Brake pads and rotors — Your brake pads are your first line of defense when stopping your car. They clamp down on your rotors, which are metal discs, to slow the vehicle. Each time you brake, the material gets worn. The more force that needs to be counteracted, the faster they will wear. Excessive friction and heat on your rotors can lead to warping, glazing, and glowing.
Suspension — When you brake suddenly, you apply much more force than usual to your suspension. Shocks and springs compress more than normal, while ball joints and bearings are subjected to additional forces.
Tires — Consistent heavy braking can reduce your tire tread through increased friction, cause unnatural wear patterns, and lead to flat spots. Your alignment can also be impacted, which further accelerates any issues.
Drive axles / engine mounts — The drive axles transfer power to your wheels and engine mounts and also hold the engine in place. They are put under significant stress during hard braking. Although they are designed to be incredibly durable, a minor issue with either part can lead to very expensive repair bills.
Braking in general generates significant force and energy that your whole vehicle must counteract to come to a stop.
Putting less stress on your vehicle during every day driving can keep your car on the road longer. Bouncie attempts to improve your braking habits by sending notifications when your accelerometer detects a hard-braking event.

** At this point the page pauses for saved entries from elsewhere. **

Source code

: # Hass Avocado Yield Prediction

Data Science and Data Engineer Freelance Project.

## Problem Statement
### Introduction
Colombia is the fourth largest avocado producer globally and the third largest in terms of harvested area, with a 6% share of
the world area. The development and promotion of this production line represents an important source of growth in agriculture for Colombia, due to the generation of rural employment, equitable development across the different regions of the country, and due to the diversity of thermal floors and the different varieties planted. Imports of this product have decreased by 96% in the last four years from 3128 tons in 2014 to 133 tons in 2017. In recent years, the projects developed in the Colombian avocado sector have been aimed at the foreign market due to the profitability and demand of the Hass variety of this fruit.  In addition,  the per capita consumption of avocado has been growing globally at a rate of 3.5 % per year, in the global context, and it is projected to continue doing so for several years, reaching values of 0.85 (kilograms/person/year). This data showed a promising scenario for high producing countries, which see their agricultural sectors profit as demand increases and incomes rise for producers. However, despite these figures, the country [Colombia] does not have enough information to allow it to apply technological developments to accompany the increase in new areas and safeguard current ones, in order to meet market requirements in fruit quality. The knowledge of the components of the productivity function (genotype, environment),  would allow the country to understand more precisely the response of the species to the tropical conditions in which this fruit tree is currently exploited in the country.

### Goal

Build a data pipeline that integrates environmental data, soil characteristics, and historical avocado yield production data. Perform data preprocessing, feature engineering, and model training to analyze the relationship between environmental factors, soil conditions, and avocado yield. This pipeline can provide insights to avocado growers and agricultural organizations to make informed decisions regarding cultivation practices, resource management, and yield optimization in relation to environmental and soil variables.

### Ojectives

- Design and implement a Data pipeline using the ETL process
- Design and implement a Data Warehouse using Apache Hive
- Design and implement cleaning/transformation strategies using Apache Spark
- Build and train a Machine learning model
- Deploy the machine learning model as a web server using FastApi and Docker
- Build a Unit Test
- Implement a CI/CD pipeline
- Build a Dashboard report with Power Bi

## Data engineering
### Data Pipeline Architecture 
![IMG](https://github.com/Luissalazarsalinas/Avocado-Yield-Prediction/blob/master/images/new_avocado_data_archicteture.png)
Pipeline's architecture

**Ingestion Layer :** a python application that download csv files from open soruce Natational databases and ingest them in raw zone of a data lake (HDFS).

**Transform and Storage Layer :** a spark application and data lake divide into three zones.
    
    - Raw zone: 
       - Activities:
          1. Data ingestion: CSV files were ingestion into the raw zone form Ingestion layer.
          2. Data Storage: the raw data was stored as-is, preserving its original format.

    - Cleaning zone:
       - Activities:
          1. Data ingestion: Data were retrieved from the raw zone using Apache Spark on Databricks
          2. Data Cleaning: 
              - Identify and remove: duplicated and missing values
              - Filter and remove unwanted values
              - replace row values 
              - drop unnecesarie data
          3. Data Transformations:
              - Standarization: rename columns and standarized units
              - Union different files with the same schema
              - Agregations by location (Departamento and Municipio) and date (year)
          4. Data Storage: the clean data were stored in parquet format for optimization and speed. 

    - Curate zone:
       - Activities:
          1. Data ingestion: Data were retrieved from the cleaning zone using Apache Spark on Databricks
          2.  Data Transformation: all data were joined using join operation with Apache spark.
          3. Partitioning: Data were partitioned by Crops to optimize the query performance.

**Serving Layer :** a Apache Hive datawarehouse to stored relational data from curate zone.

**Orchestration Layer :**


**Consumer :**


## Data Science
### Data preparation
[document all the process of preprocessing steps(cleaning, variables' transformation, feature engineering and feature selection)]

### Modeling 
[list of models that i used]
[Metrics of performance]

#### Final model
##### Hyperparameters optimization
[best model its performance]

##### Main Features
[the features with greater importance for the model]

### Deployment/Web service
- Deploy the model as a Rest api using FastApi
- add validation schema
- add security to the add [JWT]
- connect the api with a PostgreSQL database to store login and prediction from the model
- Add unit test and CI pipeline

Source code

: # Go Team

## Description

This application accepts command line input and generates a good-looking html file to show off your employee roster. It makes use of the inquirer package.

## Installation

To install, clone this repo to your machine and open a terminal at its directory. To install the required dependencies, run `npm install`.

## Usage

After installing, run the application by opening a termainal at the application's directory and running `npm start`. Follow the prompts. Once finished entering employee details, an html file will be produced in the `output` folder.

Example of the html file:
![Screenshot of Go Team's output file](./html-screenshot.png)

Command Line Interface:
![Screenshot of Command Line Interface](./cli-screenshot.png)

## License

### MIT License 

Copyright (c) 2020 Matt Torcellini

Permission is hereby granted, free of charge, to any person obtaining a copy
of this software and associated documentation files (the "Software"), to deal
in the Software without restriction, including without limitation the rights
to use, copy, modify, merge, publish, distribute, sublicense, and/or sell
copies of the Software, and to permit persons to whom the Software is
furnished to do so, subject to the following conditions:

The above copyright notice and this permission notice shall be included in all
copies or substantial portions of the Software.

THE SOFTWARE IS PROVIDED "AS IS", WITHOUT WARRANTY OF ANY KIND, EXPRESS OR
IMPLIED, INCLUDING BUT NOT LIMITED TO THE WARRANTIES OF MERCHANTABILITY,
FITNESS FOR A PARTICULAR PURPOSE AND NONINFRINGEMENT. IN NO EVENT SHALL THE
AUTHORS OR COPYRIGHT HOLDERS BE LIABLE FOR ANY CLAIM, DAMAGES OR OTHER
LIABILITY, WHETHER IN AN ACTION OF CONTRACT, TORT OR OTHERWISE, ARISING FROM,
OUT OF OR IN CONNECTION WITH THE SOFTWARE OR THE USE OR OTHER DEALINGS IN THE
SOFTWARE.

Keep in mind not all hard braking events are the result of poor driving, but a consistent volume of alerts should warrant a constructive conversation on better driving habits.
Tips to Avoid Hard Braking
Safe following distance — Staying too close to vehicles in your lane will force you to consistently brake hard. You aren’t allowing yourself enough reaction time to correct for traffic behavior in front of you. Adding more of a gap between your vehicle and the one in front of you will give you more time to react and reduce the wear and tear on your brakes.
Long green lights — One of the harder things to get used to as a new driver is sensing when lights are about to change. Over time, an experienced driver will have a better sense of when a light is about to change, so eventually they are able to subconsciously brake better. Until this skill is learned, you may find yourself braking hard in order to stop if the light turns red. To avoid this, when you approach a long green light, be ready to slow down should the light suddenly change.
Brake lightly then firmly — The idea that braking lightly then firmly “rides” your brakes and leads to faster wear is false. Soft to firm is the best option for slowing your vehicle and reduces stress on the vehicle as a whole.
Be aware of your surroundings — Keep a close eye on the road ahead and be mindful of other drivers around you. At 60 miles per hour, your vehicle is traveling at 88 feet per second. Even a tenth of a second can be the difference between a close call and a collision.